After 24+ hours of travel, Tom and I landed in Ho Chi Minh City and immediately encountered our first challenge of the trip: finding our way to our Airbnb for the week. The initial plan was to take Uber for easy pickup and dropoff. That, of course, would have been too simple. Although I had read Uber would be accessible, the article was either outdated or misinformed, as we were greeted with a big “service unavailable” notice when logging into the app.
There were of course other options for getting into the city (including the local bus and taxi services), but being tired and overheating in the extreme humidity made the idea of negotiating rates or a transit system overwhelming. Deciding to regroup for crafting a plan B, we did what many Seattleites would do in a sleep deprived pinch and headed to a coffee shop for a jolt of caffeine. It just so happened that the nearest cafe was Starbucks, and I must admit, seeing that emerald mermaid was glorious in our time of need.

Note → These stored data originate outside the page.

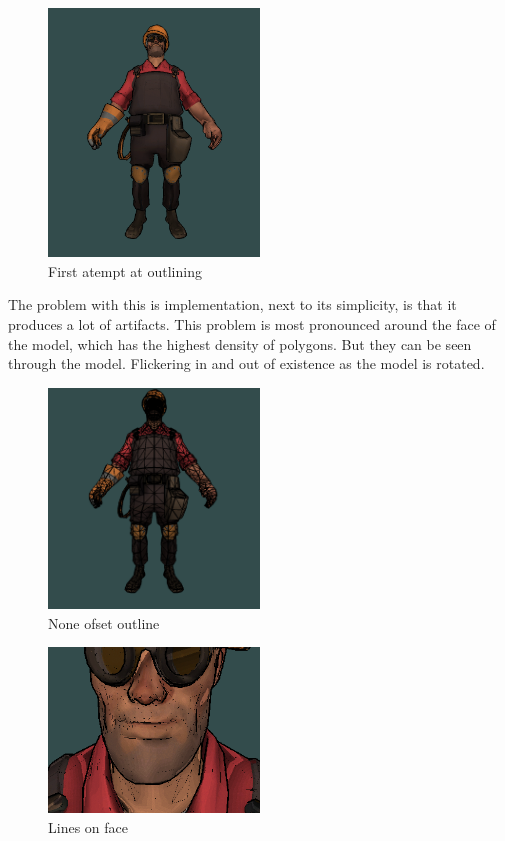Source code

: \begin{figure}[h]
    \centering
    \includegraphics[width=0.5\textwidth]{img/ModelB.png}
    \caption{First atempt at outlining}
    \label{fig-render-overview}
\end{figure}

The problem with this is implementation, next to its simplicity, is that it produces a lot of artifacts. This problem is most pronounced around the face of the model, which has the highest density of polygons. But they can be seen through the model. Flickering in and out of existence as the model is rotated.

\begin{figure}[h]
    \centering
    \includegraphics[width=0.5\textwidth]{img/ModelA.png}
    \caption{None ofset outline}
    \label{fig-render-overview}
\end{figure}

\begin{figure}[h]
    \centering
    \includegraphics[width=0.5\textwidth]{img/ModelC.png}
    \caption{Lines on face}
    \label{fig-render-overview}
\end{figure}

After downing a tea and hopping on the WIFI we decided to give Grab a try. It’s essentially the Southeast Asian equivalent to Uber and exactly the type of solution we were hoping for. Unique from Uber though is the ability to pay with cash upon arrival to your final destination, which was perfect considering we weren’t allowed to link a foreign credit card to their system. As we’ve experienced in other countries, there’s often a plethora of drivers waiting near the terminal to whisk people away, so booking transport only took a few minutes once we put in our request. Soon after we were packed up and heading to our new home.

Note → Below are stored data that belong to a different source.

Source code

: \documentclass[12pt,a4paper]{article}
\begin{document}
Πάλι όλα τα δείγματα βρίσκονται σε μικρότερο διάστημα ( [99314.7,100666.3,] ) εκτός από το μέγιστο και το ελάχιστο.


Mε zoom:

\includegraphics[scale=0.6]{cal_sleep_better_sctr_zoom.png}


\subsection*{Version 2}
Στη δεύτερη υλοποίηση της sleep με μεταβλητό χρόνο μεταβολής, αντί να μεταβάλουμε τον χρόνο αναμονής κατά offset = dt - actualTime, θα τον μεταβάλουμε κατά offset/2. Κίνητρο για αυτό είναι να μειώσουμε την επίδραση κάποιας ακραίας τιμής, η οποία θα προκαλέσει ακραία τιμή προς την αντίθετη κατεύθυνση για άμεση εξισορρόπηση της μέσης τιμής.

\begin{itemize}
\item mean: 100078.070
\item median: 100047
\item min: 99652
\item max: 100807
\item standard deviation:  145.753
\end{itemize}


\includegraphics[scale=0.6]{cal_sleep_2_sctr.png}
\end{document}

From the backseat we watched as the city unfolded around us, getting a glimpse for what we had in store. I found the sights similar yet foreign at the same time; on one hand you have a large city, which I’d liken to Hong Kong or New York, but without as many high rises. It was a bit grimy, but hey, what large city isn’t? The biggest shocker I’d say was the abundance of English. While I knew of America’s influence in Vietnam, I didn’t anticipate the lasting impact it would have, with almost every store sign having some English in the name. Although the prevalence was lessened by staying outside of the main tourist hub, it’s still there as a testament to how much tourism has helped shaped this society since the war. However, even with the prevalence of English, we would soon learn that communicating and getting around still required finesse.